Best Brown Butter Sourdough Chocolate Chip Cookies You’ll Ever Bake
There are chocolate chip cookies… and then there are brown butter sourdough chocolate chip cookies. If you’ve ever bitten into a cookie with deep caramel notes, crisp golden edges, and a soft, chewy center that practically melts in your mouth, chances are brown butter was involved.

This recipe takes that classic bakery-style cookie and elevates it even further by adding sourdough discard. The result is a rich, flavorful cookie with just a subtle tang that balances the sweetness and enhances the chocolate. These cookies are indulgent without being overly sweet, nostalgic yet refined, and perfect for using up extra sourdough discard without tasting “sour.”
If you’re searching for the best brown butter chocolate chip cookies, this is the recipe you’ll want to bookmark. I’ll walk you through exactly why each step matters, how to avoid common mistakes, and how to get consistent, bakery-quality results every single time.

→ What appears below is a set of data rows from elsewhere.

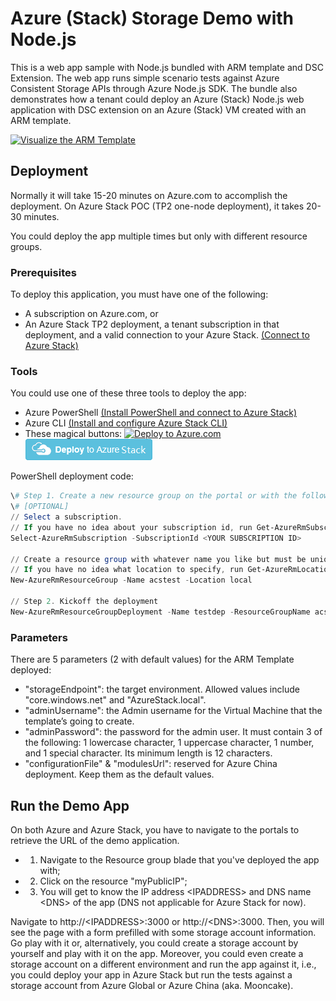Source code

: ﻿# Azure (Stack) Storage Demo with Node.js
This is a web app sample with Node.js bundled with ARM template and DSC Extension.
The web app runs simple scenario tests against Azure Consistent Storage APIs through Azure Node.js SDK. 
The bundle also demonstrates how a tenant could deploy an Azure (Stack) Node.js web application with DSC extension on an Azure (Stack) VM created with an ARM template.

[![Visualize the ARM Template](http://armviz.io/visualizebutton.png "Visualize the ARM Template")](http://armviz.io/#/?load=https://raw.githubusercontent.com/yingqunpku/azurestoragedemo/master/ARMTemplate/Templates/WindowsVirtualMachine.json)

## Deployment
Normally it will take 15-20 minutes on Azure.com to accomplish the deployment. On Azure Stack POC (TP2 one-node deployment), it takes 20-30 minutes.

You could deploy the app multiple times but only with different resource groups.


### Prerequisites
To deploy this application, you must have one of the following: 
* A subscription on Azure.com, or 
* An Azure Stack TP2 deployment, a tenant subscription in that deployment, and a valid connection to your Azure Stack. [(Connect to Azure Stack)](https://docs.microsoft.com/en-us/azure/azure-stack/azure-stack-connect-azure-stack)

### Tools
You could use one of these three tools to deploy the app:
* Azure PowerShell [(Install PowerShell and connect to Azure Stack)](https://docs.microsoft.com/en-us/azure/azure-stack/azure-stack-connect-powershell)
* Azure CLI [(Install and configure Azure Stack CLI)](https://docs.microsoft.com/en-us/azure/azure-stack/azure-stack-connect-cli)
* These magical buttons:
[![Deploy to Azure.com](http://azuredeploy.net/deploybutton.png "Deploy to Azure.com")](https://portal.azure.com/#create/Microsoft.Template/uri/https%3A%2F%2Fraw.githubusercontent.com%2Fyingqunpku%2Fazurestoragedemo%2Fmaster%2FARMTemplate%2FTemplates%2FWindowsVirtualMachine.json)  [![Deploy to Azure Stack](https://github.com/yingqunpku/azurestoragedemo/raw/master/ARMTemplate/Templates/deploytoazurestack.png "Deploy to Azure Stack")](https://portal.azurestack.local/#create/Microsoft.Template/uri/https%3A%2F%2Fraw.githubusercontent.com%2Fyingqunpku%2Fazurestoragedemo%2Fmaster%2FARMTemplate%2FTemplates%2FWindowsVirtualMachine.json)

PowerShell deployment code:
```PowerShell
\# Step 1. Create a new resource group on the portal or with the following scripts
\# [OPTIONAL]
// Select a subscription. 
// If you have no idea about your subscription id, run Get-AzureRmSubscription will list all your subscriptions
Select-AzureRmSubscription -SubscriptionId <YOUR SUBSCRIPTION ID>

// Create a resource group with whatever name you like but must be unique
// If you have no idea what location to specify, run Get-AzureRmLocation will list all available locations
New-AzureRmResourceGroup -Name acstest -Location local 

// Step 2. Kickoff the deployment
New-AzureRmResourceGroupDeployment -Name testdep -ResourceGroupName acstest -TemplateUri "https://raw.githubusercontent.com/yingqunpku/azurestoragedemo/master/ARMTemplate/Templates/WindowsVirtualMachine.json"  
```


### Parameters
There are 5 parameters (2 with default values) for the ARM Template deployed:
* "storageEndpoint": the target environment. Allowed values include "core.windows.net" and "AzureStack.local".
* "adminUsername": the Admin username for the Virtual Machine that the template’s going to create.
* "adminPassword": the password for the admin user. It must contain 3 of the following: 1 lowercase character, 1 uppercase character, 1 number, and 1 special character. Its minimum length is 12 characters.
* "configurationFile" & "modulesUrl": reserved for Azure China deployment. Keep them as the default values.


## Run the Demo App
On both Azure and Azure Stack, you have to navigate to the portals to retrieve the URL of the demo application.
* 1. Navigate to the Resource group blade that you've deployed the app with;
* 2. Click on the resource "myPublicIP";
* 3. You will get to know the IP address \<IPADDRESS> and DNS name \<DNS> of the app (DNS not applicable for Azure Stack for now).

Navigate to http://\<IPADDRESS>:3000 or http://\<DNS>:3000. 
Then, you will see the page with a form prefilled with some storage account information. 
Go play with it or, alternatively, you could create a storage account by yourself and play with it on the app. Moreover, you could even create a storage account on a different environment and run the app against it, i.e., you could deploy your app in Azure Stack but run the tests against a storage account from Azure Global or Azure China (aka. Mooncake).

 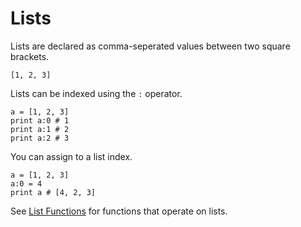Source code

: # Lists
Lists are declared as comma-seperated values between two square brackets.
```aurora
[1, 2, 3]
```

Lists can be indexed using the `:` operator.
```aurora
a = [1, 2, 3]
print a:0 # 1
print a:1 # 2
print a:2 # 3
```

You can assign to a list index.
```aurora
a = [1, 2, 3]
a:0 = 4
print a # [4, 2, 3]
```

See [List Functions](../stdlib/list.md) for functions that operate on lists.
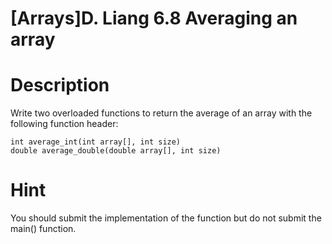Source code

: # [Arrays]D. Liang 6.8 Averaging an array

# Description
Write two overloaded functions to return the average of an array with the following function header:
```
int average_int(int array[], int size)
double average_double(double array[], int size)
```

# Hint
You should submit the implementation of the function but do not submit the main() function. 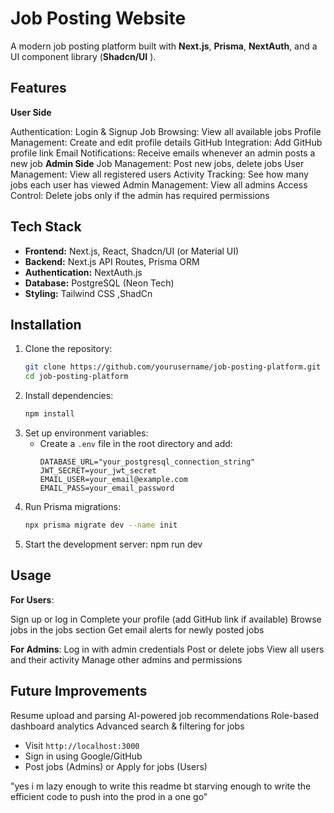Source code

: # Job Posting Website

A modern job posting platform built with **Next.js**, **Prisma**, **NextAuth**, and a UI component library (**Shadcn/UI** ).

## Features

**User Side**

Authentication: Login & Signup
Job Browsing: View all available jobs
Profile Management: Create and edit profile details
GitHub Integration: Add GitHub profile link
Email Notifications: Receive emails whenever an admin posts a new job
**Admin Side**
Job Management: Post new jobs, delete jobs
User Management: View all registered users
Activity Tracking: See how many jobs each user has viewed
Admin Management: View all admins
Access Control: Delete jobs only if the admin has required permissions

## Tech Stack
- **Frontend:** Next.js, React, Shadcn/UI (or Material UI)
- **Backend:** Next.js API Routes, Prisma ORM
- **Authentication:** NextAuth.js
- **Database:** PostgreSQL (Neon Tech)
- **Styling:** Tailwind CSS ,ShadCn

## Installation
1. Clone the repository:
   ```sh
   git clone https://github.com/yourusername/job-posting-platform.git
   cd job-posting-platform
   ```
2. Install dependencies:
   ```sh
   npm install
   ```
3. Set up environment variables:
   - Create a `.env` file in the root directory and add:
     ```env
     DATABASE_URL="your_postgresql_connection_string"
     JWT_SECRET=your_jwt_secret
     EMAIL_USER=your_email@example.com
     EMAIL_PASS=your_email_password
     ```
4. Run Prisma migrations:
   ```sh
   npx prisma migrate dev --name init
   ```
5. Start the development server:
   npm run dev

## Usage
**For Users**:

Sign up or log in
Complete your profile (add GitHub link if available)
Browse jobs in the jobs section
Get email alerts for newly posted jobs

**For Admins**:
Log in with admin credentials
Post or delete jobs
View all users and their activity
Manage other admins and permissions


## Future Improvements
Resume upload and parsing
AI-powered job recommendations
Role-based dashboard analytics
Advanced search & filtering for jobs

- Visit `http://localhost:3000`
- Sign in using Google/GitHub
- Post jobs (Admins) or Apply for jobs (Users)

 "yes i m lazy enough to write this readme bt starving enough to write the efficient code to push into the prod in a one go"



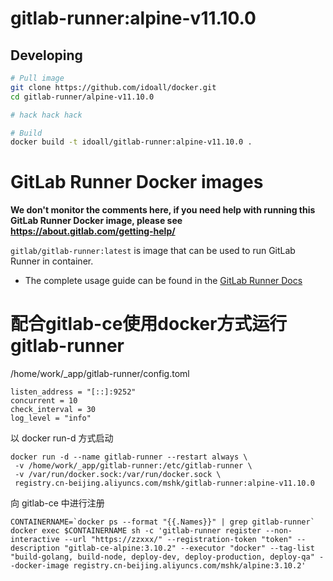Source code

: gitlab-runner:alpine-v11.10.0
=============

## Developing

```bash
# Pull image
git clone https://github.com/idoall/docker.git
cd gitlab-runner/alpine-v11.10.0

# hack hack hack

# Build
docker build -t idoall/gitlab-runner:alpine-v11.10.0 .


```


# GitLab Runner Docker images

**We don't monitor the comments here, if you need help with running this GitLab Runner Docker image, please see https://about.gitlab.com/getting-help/**

`gitlab/gitlab-runner:latest` is image that can be used to run GitLab Runner in container.

- The complete usage guide can be found in the [GitLab Runner Docs](https://docs.gitlab.com/runner/install/docker.html)



# 配合gitlab-ce使用docker方式运行gitlab-runner

/home/work/_app/gitlab-runner/config.toml
```
listen_address = "[::]:9252"
concurrent = 10
check_interval = 30
log_level = "info"
```

以 docker run-d 方式启动
```
docker run -d --name gitlab-runner --restart always \
 -v /home/work/_app/gitlab-runner:/etc/gitlab-runner \
 -v /var/run/docker.sock:/var/run/docker.sock \
 registry.cn-beijing.aliyuncs.com/mshk/gitlab-runner:alpine-v11.10.0
```

向 gitlab-ce 中进行注册
```
CONTAINERNAME=`docker ps --format "{{.Names}}" | grep gitlab-runner`
docker exec $CONTAINERNAME sh -c 'gitlab-runner register --non-interactive --url "https://zzxxx/" --registration-token "token" --description "gitlab-ce-alpine:3.10.2" --executor "docker" --tag-list "build-golang, build-node, deploy-dev, deploy-production, deploy-qa" --docker-image registry.cn-beijing.aliyuncs.com/mshk/alpine:3.10.2'
```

If you love these Brown Butter Sourdough Chocolate Chip Cookies, you’ll definitely want to explore a few of my other cozy, from-scratch baking favorites next. My Fresh Milled Chocolate Chip Cookies are made with freshly milled flour for incredible texture and rich, old-fashioned flavor. Or try Fresh Milled Zucchini Bread, it’s lightly spiced, moist, and a delicious way to sneak in extra veggies. And if you’re baking with sourdough often, you’ll also love my Sourdough Banana Bread, Sourdough Granola Bars, and other sourdough discard recipes that make using up extra starter easy and delicious.
Scroll down for the recipe card, followed by detailed step-by-step instructions (with photos).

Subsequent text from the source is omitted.